━━━━━ RECORDS TO USE ━━━━━
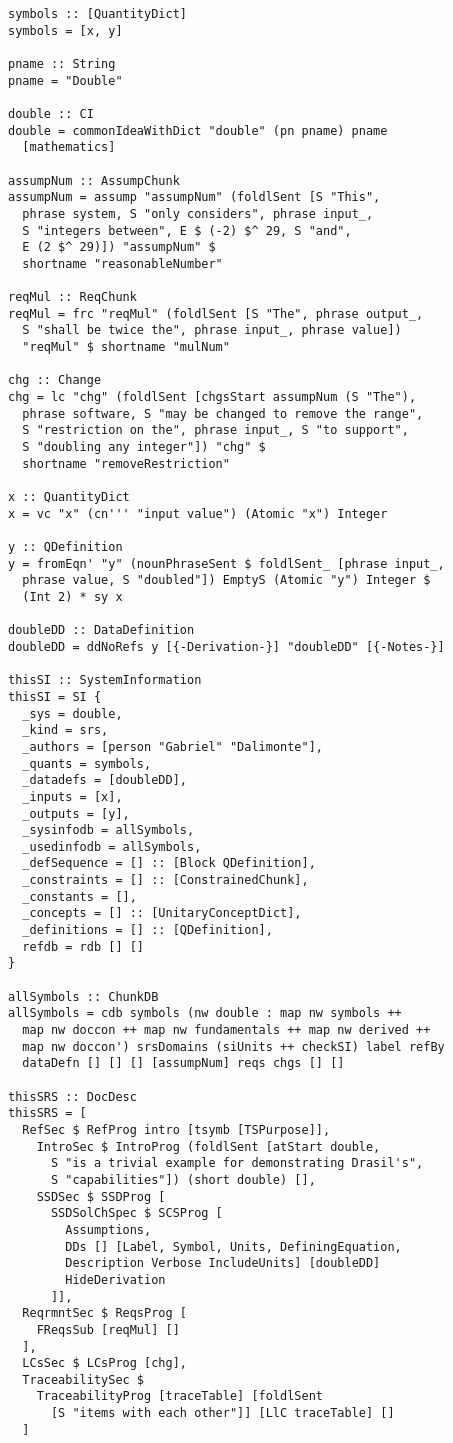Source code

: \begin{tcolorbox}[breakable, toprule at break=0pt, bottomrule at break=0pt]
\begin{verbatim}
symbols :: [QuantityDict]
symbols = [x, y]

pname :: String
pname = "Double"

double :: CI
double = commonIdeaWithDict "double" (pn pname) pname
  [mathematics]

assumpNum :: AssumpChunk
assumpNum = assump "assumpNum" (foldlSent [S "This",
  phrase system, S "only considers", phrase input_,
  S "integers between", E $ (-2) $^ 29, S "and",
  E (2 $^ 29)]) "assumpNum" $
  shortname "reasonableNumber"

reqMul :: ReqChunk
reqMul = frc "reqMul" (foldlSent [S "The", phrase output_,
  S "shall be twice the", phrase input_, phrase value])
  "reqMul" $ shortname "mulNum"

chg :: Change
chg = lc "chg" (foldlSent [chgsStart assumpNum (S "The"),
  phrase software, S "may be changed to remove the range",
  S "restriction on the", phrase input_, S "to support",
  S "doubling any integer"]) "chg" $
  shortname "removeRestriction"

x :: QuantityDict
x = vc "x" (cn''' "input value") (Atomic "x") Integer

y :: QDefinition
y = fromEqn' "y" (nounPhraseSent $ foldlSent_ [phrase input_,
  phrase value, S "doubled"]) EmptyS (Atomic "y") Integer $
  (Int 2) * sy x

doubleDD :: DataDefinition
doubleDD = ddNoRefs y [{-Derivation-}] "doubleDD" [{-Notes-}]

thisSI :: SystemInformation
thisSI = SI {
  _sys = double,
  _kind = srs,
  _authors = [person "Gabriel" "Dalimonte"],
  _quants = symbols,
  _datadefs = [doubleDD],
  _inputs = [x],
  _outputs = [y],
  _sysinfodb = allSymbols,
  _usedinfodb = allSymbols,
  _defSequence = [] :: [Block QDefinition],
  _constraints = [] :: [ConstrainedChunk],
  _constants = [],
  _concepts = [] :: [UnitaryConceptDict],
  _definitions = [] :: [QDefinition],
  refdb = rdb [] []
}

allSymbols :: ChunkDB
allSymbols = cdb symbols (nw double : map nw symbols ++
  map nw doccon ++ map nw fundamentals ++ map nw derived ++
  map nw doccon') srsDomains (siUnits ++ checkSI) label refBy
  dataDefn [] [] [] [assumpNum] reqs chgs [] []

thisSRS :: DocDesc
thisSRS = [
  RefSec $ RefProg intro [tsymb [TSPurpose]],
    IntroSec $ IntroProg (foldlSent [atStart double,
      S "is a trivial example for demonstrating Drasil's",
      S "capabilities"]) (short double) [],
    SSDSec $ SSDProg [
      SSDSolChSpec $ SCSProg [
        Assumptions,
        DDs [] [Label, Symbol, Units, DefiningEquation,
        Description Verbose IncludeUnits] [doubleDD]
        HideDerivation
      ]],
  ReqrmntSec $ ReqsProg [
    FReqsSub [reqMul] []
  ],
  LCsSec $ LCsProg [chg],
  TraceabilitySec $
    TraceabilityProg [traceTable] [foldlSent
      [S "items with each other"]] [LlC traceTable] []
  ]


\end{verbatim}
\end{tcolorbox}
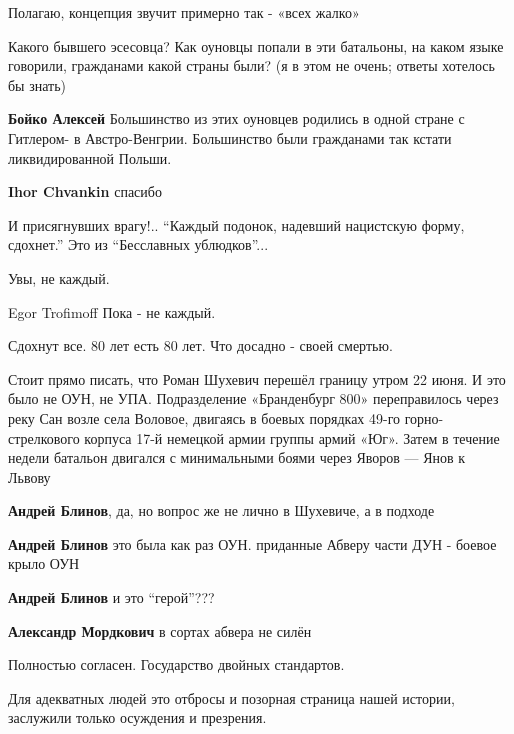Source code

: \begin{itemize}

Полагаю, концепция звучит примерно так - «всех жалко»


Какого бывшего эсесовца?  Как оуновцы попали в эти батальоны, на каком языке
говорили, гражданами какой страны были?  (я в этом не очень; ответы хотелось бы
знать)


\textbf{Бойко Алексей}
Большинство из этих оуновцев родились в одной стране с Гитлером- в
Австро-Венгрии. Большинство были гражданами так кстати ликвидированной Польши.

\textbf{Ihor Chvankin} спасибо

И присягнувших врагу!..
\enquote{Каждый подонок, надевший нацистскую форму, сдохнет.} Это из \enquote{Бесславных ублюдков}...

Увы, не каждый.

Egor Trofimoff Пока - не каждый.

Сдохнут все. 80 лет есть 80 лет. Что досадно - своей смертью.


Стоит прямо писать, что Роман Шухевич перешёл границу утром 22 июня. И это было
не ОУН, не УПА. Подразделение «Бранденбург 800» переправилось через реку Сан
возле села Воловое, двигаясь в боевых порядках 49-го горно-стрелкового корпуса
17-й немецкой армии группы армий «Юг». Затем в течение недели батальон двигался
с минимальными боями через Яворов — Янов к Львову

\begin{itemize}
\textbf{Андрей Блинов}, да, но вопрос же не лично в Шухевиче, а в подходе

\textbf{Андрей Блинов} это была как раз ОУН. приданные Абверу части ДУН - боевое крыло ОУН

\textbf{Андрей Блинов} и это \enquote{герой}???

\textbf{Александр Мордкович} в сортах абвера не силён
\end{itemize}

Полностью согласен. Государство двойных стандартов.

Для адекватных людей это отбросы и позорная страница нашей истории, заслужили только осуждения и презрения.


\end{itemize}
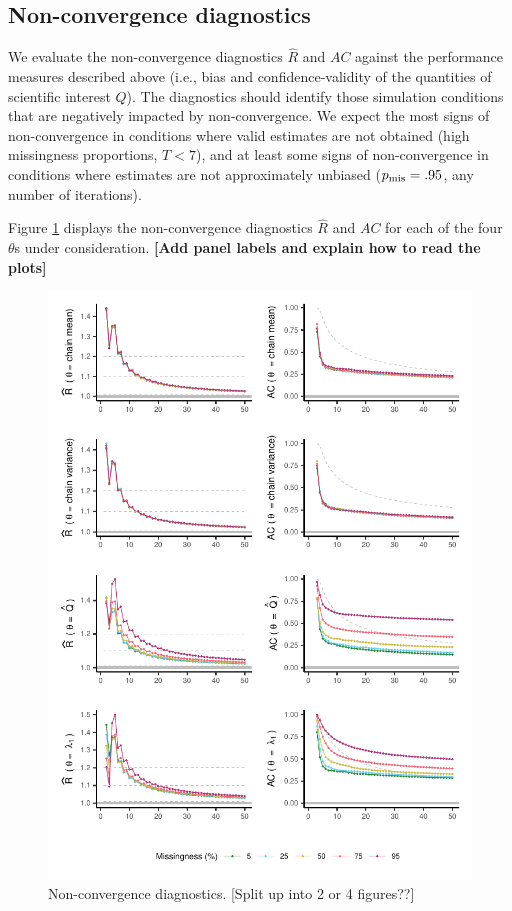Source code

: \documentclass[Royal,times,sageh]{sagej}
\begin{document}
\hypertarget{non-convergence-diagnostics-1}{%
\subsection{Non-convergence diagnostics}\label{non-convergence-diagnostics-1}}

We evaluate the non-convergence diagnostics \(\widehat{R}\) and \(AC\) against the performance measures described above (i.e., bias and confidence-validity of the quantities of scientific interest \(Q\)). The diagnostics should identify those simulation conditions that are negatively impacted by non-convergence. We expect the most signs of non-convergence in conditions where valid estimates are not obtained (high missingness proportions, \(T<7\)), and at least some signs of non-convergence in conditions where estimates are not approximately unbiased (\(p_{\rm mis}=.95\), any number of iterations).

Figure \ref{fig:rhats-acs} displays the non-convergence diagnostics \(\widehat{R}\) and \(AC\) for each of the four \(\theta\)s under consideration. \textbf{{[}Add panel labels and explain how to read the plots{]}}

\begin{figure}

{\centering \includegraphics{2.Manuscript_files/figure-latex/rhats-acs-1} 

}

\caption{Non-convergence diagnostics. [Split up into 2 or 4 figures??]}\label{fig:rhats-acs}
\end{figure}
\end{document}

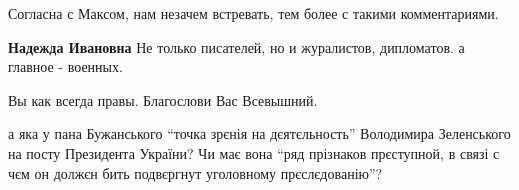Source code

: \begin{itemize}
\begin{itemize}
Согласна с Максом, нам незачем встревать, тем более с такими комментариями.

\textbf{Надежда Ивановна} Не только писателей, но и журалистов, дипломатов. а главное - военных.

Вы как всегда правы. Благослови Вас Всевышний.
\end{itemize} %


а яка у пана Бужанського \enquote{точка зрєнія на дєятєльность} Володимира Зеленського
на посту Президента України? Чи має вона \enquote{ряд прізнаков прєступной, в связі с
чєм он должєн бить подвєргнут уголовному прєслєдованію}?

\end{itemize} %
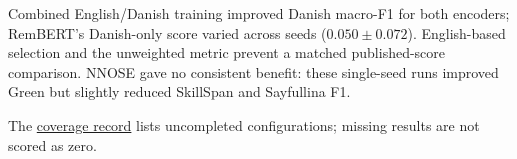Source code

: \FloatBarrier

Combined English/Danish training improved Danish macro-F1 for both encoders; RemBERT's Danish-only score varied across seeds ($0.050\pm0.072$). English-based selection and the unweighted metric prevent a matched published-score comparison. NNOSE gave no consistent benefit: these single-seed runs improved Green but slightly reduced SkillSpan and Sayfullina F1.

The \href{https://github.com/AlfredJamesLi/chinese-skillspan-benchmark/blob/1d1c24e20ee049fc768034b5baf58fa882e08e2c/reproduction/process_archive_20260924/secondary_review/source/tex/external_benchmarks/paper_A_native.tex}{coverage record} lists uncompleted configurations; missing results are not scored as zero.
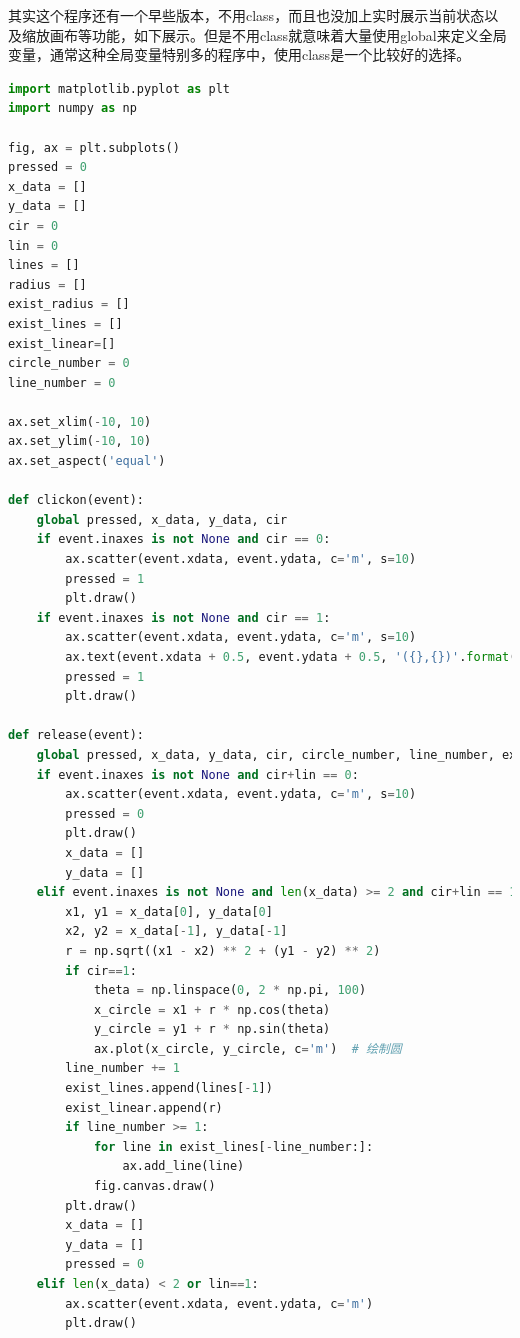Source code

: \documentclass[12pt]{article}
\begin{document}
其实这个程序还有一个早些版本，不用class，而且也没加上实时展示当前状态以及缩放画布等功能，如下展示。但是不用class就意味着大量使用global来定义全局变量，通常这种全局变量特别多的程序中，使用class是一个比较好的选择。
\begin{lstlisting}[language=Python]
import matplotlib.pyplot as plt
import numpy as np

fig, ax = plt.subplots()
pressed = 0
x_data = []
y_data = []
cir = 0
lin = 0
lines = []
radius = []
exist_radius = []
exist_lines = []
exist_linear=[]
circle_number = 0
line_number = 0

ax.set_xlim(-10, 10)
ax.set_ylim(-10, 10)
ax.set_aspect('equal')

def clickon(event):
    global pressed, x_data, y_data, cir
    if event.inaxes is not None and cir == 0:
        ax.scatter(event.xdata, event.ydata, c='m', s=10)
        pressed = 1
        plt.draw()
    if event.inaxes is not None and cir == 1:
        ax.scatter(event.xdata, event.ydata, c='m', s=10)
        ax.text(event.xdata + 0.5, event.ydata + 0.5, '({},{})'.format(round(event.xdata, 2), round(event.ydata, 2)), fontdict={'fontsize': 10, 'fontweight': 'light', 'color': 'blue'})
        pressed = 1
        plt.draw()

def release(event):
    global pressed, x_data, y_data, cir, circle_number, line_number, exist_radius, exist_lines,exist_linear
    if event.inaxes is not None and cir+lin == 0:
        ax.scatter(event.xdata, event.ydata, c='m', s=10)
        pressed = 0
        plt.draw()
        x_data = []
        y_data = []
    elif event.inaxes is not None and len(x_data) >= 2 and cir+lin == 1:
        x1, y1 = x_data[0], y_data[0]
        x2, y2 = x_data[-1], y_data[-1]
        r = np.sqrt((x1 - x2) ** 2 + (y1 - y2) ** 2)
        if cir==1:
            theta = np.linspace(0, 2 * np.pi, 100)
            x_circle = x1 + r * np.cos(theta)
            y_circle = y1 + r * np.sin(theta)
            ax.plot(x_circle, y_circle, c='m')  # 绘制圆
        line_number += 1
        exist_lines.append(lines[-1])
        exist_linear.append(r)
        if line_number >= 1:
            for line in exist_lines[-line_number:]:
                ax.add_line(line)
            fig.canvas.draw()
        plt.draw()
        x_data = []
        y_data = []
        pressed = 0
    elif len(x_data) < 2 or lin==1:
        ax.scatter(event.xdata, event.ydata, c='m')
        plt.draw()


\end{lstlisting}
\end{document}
━━━━━
**REQUIRED WORK**
In the entries above, the lines between the one holding "map nw doccon ++" and the one holding "TraceabilityProg [traceTable] [foldlSent", inclusive, are to be printed exactly as written, and those alone.

**COMPLETED TASK**
  map nw doccon ++ map nw fundamentals ++ map nw derived ++
  map nw doccon') srsDomains (siUnits ++ checkSI) label refBy
  dataDefn [] [] [] [assumpNum] reqs chgs [] []

thisSRS :: DocDesc
thisSRS = [
  RefSec $ RefProg intro [tsymb [TSPurpose]],
    IntroSec $ IntroProg (foldlSent [atStart double,
      S "is a trivial example for demonstrating Drasil's",
      S "capabilities"]) (short double) [],
    SSDSec $ SSDProg [
      SSDSolChSpec $ SCSProg [
        Assumptions,
        DDs [] [Label, Symbol, Units, DefiningEquation,
        Description Verbose IncludeUnits] [doubleDD]
        HideDerivation
      ]],
  ReqrmntSec $ ReqsProg [
    FReqsSub [reqMul] []
  ],
  LCsSec $ LCsProg [chg],
  TraceabilitySec $
    TraceabilityProg [traceTable] [foldlSent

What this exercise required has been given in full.